Alman vatandaşı bile olsalar Türkiyeli göçmen kökenliler şu veya bu nedenle ülkeye gidiyorlar. Genellikle kısa süren bu gidişlerin mutlaka tatil amaçlı olması gerekmez, akrabaları ziyaret nedeniyle ya da başka bir nedenle de olabilir. Büyük bir inşaat faaliyetin gerçekleşmiş olduğunu, yollar, köprüler ve çok sayıda ev yapıldığını görüyorlar ve bu durum hoşlarına gidiyor. Bunu sağcı denilemeyecek çok insandan dinledim. Hükümet üyelerinden bir tanesi de, “Köprü sadece geçmek için yapılmaz” diyerek bu durumu onaylamıştı.

İsviçre ve Hayır oranının daha da yüksek olduğu İngiltere’deki kitle içinde politik mültecilerin oranı fazladır. Almanya’da benzer durum söz konusu değildir.

İkinci soru, politik mültecilerin görünürlükleri ve etkili olmaları arasındaki ilişkiyle ilgilidir. 12 Eylül sürgünleri, onların çocukları, örgütledikleri ve etkiledikleri Türkiye’deki bir oylamayla ilgili olarak ilk kez bu kadar görünür oldular. Almanya, İsviçre ve Fransa’da AKP’li bakanların ve yöneticilerin toplantıları sürekli protesto edildi. Almanya’da bu protesto o kadar yoğunlaştı ki, güvenlik gerekçesiyle toplantılara izin verilmez oldu. AKP Almanya’da referandum çalışmasını açık olarak yapamadı.

Almanya’daki bu büyük faaliyet aynı oranda hayır oylarına yansımadı ama Almanya toplumunda büyük yankı yarattı. Türkiye’de işten çıkarmalar ve tutuklanma tehlikesi nedeniyle çok sayıda gazeteci ve öğretim üyesinin Almanya’ya gelmek zorunda kalması, AKP’nin Almanya’daki Fettullahçıları istemesi ama olumlu cevap alamaması, Alman gazeteci Deniz Yücel’in Türkiye’de tutuklanması gibi gelişmeler nedeniyle Almanya kamuoyu Türkiye ile zaten yakından ilgiliydi. Gazetelerin ilk sayfalarında, televizyonlardaki haber bültenlerinde Türkiye’deki gelişmeler sürekli yer alıyor ve özellikle Erdoğan sert bir dille eleştiriliyordu. Böyle bir ortamda yapılan protestolar Evetlerin yükselmesinde fazla rol oynamadıysa bile, Almanya kamuoyunda etkili oldu.

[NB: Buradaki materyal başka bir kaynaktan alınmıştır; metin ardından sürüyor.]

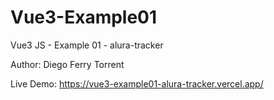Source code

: # Vue3-Example01
 Vue3 JS - Example 01 - alura-tracker

Author: Diego Ferry Torrent

Live Demo: https://vue3-example01-alura-tracker.vercel.app/
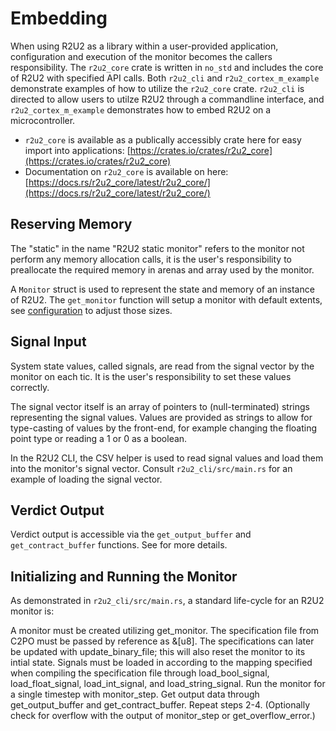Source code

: # Embedding

When using R2U2 as a library within a user-provided application, configuration and execution of the monitor becomes the callers responsibility.
The `r2u2_core` crate is written in `no_std` and includes the core of R2U2 with specified API calls. Both `r2u2_cli` and 
`r2u2_cortex_m_example` demonstrate examples of how to utilize the `r2u2_core` crate. `r2u2_cli` is directed to allow users
to utilze R2U2 through a commandline interface, and `r2u2_cortex_m_example` demonstrates how to embed R2U2 on a microcontroller.

- `r2u2_core` is available as a publically accessibly crate here for easy import into applications: [https://crates.io/crates/r2u2_core](https://crates.io/crates/r2u2_core)
- Documentation on `r2u2_core` is available on here: [https://docs.rs/r2u2_core/latest/r2u2_core/](https://docs.rs/r2u2_core/latest/r2u2_core/)

## Reserving Memory

The "static" in the name "R2U2 static monitor" refers to the monitor not perform any memory allocation calls, it is the user's responsibility to preallocate the required memory in arenas and array used by the monitor.

A `Monitor` struct is used to represent the state and memory of an instance of R2U2.
The `get_monitor` function will setup a monitor with default extents, see [configuration](./configuration.md) to adjust those sizes.

## Signal Input

System state values, called signals, are read from the signal vector by the monitor on each tic.
It is the user's responsibility to set these values correctly.

The signal vector itself is an array of pointers to (null-terminated) strings representing the signal values.
Values are provided as strings to allow for type-casting of values by the front-end, for example changing the floating point type or reading a 1 or 0 as a boolean.

In the R2U2 CLI, the CSV helper is used to read signal values and load them into the monitor's signal vector.
Consult `r2u2_cli/src/main.rs` for an example of loading the signal vector.

## Verdict Output

Verdict output is accessible via the `get_output_buffer` and `get_contract_buffer` functions.
See [](./output.md) for more details.

## Initializing and Running the Monitor

As demonstrated in `r2u2_cli/src/main.rs`, a standard life-cycle for an R2U2 monitor is:

A monitor must be created utilizing get_monitor. The specification file from C2PO must be passed by reference as &[u8]. The specifications can later be updated with update_binary_file; this will also reset the monitor to its intial state.
Signals must be loaded in according to the mapping specified when compiling the specification file through load_bool_signal, load_float_signal, load_int_signal, and load_string_signal.
Run the monitor for a single timestep with monitor_step.
Get output data through get_output_buffer and get_contract_buffer.
Repeat steps 2-4. (Optionally check for overflow with the output of monitor_step or get_overflow_error.)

Almanca bilen, şu veya bu örgütte (sendika, parti vd.) çalışan ve Eylül sürgünü olsun veya olmasın insanların gösterecekleri faaliyet bundan sonra da önemlidir. Erdoğan’ın ve AKP’li bakanların sürekli efelenmesine aldırmamak gerekir. Almanya Türkiye’nin önemli ticaret ortağıdır, orada büyük yatırımları vardır ve Türkiye turizminin düzelmesinde de bu ülkeden gelecek turistlerin önemli rolü bulunmaktadır.

Aynı olmasa bile 1982 yılına benzeyen bir durum karşısındayız. O yıl Türkiye’nin ihracatıyla Almanya’dan ülkeye giden döviz miktarı neredeyse eşitti. Şimdi ise silah ihracatı, yatırımlar ve turizm konusu daha önemlidir.

Eylül sürgünlerinin ve onların çevresinin Almanya’nın Türkiye ile ilgili politikasını değiştirmeye gücü yetmez, ama etkileyebilir. Türkiye’de geliyorum diyen ekonomik kriz koşullarında bu bile önemlidir.